- Your instructions
Scan the entries for "TreeNode". Every line that holds it is to be copied.

Top of Records to process

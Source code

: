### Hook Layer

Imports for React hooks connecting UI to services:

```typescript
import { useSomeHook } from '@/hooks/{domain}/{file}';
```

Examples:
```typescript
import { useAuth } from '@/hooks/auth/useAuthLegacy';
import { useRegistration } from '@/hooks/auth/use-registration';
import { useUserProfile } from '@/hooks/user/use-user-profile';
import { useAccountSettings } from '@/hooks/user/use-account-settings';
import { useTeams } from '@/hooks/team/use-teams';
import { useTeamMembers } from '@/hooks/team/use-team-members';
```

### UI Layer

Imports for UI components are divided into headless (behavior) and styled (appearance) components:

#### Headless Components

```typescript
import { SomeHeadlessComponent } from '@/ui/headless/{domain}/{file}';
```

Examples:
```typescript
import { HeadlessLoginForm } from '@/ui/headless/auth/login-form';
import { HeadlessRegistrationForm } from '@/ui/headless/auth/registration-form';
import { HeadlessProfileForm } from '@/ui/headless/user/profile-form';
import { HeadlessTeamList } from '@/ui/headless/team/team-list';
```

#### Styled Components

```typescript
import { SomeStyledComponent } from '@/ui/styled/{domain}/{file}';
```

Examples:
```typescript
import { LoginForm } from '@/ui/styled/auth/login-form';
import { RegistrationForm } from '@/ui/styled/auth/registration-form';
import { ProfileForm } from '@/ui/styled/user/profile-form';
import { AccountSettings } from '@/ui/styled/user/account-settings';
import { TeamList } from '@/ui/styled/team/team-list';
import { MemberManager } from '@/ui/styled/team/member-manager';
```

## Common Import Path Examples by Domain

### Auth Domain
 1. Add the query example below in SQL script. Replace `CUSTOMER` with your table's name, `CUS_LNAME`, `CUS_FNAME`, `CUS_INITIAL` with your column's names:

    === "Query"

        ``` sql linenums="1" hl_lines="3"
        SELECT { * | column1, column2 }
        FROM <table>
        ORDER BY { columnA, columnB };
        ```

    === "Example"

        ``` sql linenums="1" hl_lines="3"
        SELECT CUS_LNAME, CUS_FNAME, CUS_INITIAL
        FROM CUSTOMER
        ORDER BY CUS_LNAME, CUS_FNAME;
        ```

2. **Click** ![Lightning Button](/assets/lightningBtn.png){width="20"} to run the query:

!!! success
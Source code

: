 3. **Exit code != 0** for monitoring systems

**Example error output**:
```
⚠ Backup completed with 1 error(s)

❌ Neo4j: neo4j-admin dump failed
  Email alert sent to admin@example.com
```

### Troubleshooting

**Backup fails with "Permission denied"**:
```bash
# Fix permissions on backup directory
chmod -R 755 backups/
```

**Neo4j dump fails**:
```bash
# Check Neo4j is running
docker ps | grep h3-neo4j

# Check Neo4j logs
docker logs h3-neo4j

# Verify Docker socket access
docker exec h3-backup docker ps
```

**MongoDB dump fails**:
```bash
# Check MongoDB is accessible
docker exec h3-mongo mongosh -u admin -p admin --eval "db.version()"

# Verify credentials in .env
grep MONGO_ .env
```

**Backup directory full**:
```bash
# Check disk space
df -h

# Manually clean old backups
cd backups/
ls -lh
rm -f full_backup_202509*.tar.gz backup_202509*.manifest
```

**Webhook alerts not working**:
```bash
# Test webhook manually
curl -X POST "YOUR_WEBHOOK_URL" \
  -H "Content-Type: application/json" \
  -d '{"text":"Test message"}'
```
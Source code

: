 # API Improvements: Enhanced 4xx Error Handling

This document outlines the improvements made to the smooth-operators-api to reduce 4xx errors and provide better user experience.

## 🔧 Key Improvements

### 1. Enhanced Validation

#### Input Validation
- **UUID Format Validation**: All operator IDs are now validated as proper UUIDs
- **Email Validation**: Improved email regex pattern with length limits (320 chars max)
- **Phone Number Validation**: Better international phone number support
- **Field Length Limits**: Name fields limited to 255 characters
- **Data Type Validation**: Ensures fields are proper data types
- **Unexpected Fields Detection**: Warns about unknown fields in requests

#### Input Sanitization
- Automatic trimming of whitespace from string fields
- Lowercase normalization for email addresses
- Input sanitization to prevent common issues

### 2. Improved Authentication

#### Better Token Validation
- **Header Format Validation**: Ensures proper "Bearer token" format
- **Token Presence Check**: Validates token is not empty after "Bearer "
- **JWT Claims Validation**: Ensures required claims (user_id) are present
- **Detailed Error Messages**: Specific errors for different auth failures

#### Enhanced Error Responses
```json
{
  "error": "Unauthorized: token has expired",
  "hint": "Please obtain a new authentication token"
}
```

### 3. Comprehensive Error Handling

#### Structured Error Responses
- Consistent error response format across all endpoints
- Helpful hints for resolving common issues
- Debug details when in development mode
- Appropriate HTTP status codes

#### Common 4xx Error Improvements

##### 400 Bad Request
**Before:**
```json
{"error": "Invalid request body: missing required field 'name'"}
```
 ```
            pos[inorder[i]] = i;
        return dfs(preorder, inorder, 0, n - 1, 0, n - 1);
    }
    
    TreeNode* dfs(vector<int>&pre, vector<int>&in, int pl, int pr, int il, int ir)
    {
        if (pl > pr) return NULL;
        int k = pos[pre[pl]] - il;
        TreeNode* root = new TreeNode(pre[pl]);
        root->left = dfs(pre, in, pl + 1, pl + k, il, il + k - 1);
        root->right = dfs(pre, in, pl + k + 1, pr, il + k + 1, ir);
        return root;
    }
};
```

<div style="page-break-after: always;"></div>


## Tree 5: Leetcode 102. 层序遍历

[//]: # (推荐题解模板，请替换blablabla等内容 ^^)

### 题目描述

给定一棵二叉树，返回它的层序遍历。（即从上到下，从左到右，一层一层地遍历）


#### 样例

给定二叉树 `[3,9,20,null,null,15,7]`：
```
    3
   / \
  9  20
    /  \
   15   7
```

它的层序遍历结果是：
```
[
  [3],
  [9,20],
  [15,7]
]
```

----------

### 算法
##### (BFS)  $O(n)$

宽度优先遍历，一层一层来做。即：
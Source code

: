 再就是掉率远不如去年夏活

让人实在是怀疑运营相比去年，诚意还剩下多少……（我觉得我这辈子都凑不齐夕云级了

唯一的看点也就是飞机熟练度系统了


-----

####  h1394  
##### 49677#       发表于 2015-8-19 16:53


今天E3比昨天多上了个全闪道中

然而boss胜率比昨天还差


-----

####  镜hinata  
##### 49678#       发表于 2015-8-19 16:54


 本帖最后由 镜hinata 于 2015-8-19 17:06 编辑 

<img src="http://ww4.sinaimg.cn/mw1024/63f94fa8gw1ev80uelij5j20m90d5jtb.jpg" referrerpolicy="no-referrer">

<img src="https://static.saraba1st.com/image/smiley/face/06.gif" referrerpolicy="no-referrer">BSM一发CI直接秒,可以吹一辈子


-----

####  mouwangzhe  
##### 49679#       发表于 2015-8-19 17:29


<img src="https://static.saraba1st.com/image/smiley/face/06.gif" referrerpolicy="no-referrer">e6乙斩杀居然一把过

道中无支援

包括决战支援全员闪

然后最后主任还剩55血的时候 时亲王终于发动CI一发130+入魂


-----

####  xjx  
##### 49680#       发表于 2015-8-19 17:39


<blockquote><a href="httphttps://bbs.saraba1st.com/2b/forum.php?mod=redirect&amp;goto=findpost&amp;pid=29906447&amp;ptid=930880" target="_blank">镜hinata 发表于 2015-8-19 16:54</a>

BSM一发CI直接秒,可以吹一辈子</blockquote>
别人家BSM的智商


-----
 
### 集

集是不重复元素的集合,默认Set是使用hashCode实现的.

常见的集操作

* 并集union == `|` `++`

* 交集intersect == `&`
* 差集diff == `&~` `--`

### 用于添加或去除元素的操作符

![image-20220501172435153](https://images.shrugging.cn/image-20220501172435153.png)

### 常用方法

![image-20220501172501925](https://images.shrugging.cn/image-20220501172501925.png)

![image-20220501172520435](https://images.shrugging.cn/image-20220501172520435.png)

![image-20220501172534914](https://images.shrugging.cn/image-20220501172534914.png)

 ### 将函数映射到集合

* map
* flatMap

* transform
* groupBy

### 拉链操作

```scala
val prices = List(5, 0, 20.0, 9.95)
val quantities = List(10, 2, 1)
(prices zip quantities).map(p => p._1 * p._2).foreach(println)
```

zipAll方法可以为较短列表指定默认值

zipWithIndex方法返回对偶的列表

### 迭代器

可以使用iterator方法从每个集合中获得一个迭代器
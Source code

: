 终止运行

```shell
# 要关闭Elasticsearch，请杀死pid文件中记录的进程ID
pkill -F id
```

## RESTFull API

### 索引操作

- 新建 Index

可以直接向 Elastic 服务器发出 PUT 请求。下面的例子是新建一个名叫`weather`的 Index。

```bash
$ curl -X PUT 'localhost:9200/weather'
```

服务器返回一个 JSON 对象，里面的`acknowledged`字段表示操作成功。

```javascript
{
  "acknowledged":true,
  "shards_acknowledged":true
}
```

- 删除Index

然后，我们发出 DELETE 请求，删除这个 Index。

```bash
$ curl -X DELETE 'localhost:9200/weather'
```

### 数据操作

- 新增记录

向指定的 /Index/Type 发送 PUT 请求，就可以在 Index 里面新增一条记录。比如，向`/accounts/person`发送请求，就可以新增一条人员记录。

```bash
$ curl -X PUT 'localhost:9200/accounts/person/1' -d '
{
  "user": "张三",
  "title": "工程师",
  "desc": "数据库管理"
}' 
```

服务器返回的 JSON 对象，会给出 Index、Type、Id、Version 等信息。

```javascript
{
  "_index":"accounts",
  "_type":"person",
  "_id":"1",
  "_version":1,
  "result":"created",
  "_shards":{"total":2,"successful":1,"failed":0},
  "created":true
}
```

Bottom of Records to process

- Task answer
    TreeNode* dfs(vector<int>&pre, vector<int>&in, int pl, int pr, int il, int ir)
        TreeNode* root = new TreeNode(pre[pl]);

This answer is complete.